The message to the Athenians is repent, while you still have time! That message hasn’t changed. We are sinners, we have sinned and our sin has broken the Law of God and brought us under just and deserved condemnation. Repent!
2 Three Reactions to the Resurrection. 32-34
Paul is preaching now about a RESURRECTION, and a resurrection implies a BODY, and what Greek wants one of those in the afterlife! At this point the Greeks wanted no more! Look at the three reactions in V32:-
- The predictable mockers. They MOCKED. There are always those who will mock the Christian, mock the Gospel, mock the Lord Jesus. Read Luke 18:31-33, The soldiers did it at his scourging, they platted a crown of thorns, placed it on his head and mocked, the scourged him and mocked, Pilate mocked him; the soldiers did it around the cross. But I wonder is this what Paul had in mind when he wrote Galatians 6:7.

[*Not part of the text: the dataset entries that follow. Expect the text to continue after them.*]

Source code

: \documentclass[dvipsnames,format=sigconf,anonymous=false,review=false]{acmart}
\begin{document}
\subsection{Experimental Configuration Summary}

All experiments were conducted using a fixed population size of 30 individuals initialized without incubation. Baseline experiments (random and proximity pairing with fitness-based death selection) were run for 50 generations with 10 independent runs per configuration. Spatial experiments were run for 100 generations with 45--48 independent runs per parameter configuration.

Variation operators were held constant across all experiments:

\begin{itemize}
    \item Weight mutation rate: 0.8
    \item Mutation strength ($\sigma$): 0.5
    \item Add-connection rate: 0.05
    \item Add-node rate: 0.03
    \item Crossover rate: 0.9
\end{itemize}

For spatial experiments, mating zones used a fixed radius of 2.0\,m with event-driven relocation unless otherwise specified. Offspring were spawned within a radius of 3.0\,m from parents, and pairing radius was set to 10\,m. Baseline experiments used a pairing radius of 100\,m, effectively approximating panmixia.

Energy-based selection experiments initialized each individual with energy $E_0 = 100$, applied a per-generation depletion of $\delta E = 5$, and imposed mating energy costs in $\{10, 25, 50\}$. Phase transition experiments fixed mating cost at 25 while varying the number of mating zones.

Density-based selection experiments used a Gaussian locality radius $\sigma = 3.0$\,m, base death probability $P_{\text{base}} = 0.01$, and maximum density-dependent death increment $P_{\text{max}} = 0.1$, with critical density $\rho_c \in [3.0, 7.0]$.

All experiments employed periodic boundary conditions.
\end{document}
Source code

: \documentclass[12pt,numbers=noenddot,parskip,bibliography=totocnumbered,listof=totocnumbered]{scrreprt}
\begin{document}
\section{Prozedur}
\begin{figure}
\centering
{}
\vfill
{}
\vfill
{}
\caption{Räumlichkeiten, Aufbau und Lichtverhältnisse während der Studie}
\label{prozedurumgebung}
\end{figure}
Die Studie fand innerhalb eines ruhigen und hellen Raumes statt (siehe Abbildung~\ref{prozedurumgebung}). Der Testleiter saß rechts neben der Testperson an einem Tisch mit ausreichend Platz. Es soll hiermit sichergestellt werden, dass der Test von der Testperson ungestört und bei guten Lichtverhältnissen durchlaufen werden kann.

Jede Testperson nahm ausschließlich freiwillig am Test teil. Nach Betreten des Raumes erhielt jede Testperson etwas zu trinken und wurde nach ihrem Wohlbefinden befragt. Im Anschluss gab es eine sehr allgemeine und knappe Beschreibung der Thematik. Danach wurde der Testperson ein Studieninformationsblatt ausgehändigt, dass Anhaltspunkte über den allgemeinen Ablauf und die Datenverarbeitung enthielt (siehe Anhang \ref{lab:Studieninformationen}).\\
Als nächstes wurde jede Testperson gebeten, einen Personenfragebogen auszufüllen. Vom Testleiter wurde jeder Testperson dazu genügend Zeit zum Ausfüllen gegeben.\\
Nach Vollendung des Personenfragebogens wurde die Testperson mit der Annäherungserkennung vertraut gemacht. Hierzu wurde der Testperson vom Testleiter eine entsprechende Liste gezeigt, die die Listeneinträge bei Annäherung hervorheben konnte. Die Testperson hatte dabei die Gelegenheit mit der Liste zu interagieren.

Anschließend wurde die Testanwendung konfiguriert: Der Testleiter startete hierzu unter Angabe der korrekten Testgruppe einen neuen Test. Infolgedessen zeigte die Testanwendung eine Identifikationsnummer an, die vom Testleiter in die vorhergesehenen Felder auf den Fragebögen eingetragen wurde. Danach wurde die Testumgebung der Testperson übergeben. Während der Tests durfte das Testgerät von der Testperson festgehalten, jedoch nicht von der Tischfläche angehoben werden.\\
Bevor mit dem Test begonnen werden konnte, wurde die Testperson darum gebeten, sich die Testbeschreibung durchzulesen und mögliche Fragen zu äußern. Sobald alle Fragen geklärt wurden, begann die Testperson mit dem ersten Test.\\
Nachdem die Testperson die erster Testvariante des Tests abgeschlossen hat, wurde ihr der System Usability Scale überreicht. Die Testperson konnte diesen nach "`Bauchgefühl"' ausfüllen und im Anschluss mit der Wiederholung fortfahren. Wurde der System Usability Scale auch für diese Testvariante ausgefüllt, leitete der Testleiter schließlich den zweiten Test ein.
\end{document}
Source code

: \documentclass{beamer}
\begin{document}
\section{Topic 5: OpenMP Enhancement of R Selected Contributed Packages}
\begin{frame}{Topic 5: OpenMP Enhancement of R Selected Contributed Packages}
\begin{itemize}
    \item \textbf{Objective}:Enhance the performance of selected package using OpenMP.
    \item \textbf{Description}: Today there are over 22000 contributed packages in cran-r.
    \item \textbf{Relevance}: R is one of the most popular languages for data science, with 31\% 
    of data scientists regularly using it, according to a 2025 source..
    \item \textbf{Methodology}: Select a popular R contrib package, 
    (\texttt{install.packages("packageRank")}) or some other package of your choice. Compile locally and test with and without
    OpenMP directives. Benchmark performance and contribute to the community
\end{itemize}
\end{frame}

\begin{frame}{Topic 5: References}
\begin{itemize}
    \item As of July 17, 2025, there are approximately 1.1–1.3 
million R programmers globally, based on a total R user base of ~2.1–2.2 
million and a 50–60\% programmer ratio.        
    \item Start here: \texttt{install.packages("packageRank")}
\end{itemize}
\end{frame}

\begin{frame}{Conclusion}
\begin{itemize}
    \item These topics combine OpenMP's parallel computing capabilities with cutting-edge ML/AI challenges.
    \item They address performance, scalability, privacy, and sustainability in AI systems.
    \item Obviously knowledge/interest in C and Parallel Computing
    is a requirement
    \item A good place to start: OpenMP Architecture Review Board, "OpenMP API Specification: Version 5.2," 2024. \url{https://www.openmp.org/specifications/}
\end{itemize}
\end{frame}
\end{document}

- The procrastinating delayers. Like King Agrippa, they thought they would be able to leave off this subject for another day, come back to it some time in the future when it was much more convenient for them, perhaps much later in life when they had had their fill of earthly carnal pleasures. But for the Athenians, those days would never come. Paul left the Areopagus, v33 and he left Athens and he never returned. In chapter 18:1, we read of his departure. The day of opportunity to be saved was over, and the gospel would not be sounded there again, at least not by Paul.
- The persuaded believers. Only a handful were saved in Athens, and we have a record of them in V34 Two are named and there are others, plural, so we can reckon that at least four people repented of their sins and trusted Christ in Athens. The two who are picked out for mention though are significant. They are Dionysius the Areopagite, a wealthy, highly educated, sophisticated scholar, from the upper echelons of society. Then there’s Damaris, the woman, who must have heard him preach in the marketplace. No decent Greek woman would be in the Agora, so she was probably a prostitute. If so, then once again the point has been made that Christ died for every part of society, for there is no distinction between the rich and the poor as far as sin and salvation is concerned. All have sinned and all must repent.
So, Paul has preached in Athens. There’s no record of a church having been formed in the city, as there had been in Philippi and Thessalonica and Berea and that has left some to think that Paul’s evangelistic method there was an experimental approach on his part, and one that he very quickly dropped. He has preached the Gospel, made a direct application – a call to repent, but his approach was to start with ‘where the Athenians were’ – with their own ‘felt needs.’ They wanted philosophy and poetry, and Paul gave them what they wanted, drawing it skilfully to a gospel message. But when he went to Corinth, where he went after his time in Athens, he had completely changed that approach. Writing to the Corinthians he recalled, And I, brethren, when I came to you, came not with excellency of speech or of wisdom, declaring unto you the testimony of God. 1 Corinthians 2:1-4 A totally different evangelistic method, and one from which we should learn. Nevertheless, God’s plan has been fulfilled, and souls have been saved, and two of those believers are recorded in the Scriptures, and their names are written in the Lamb’s book of life.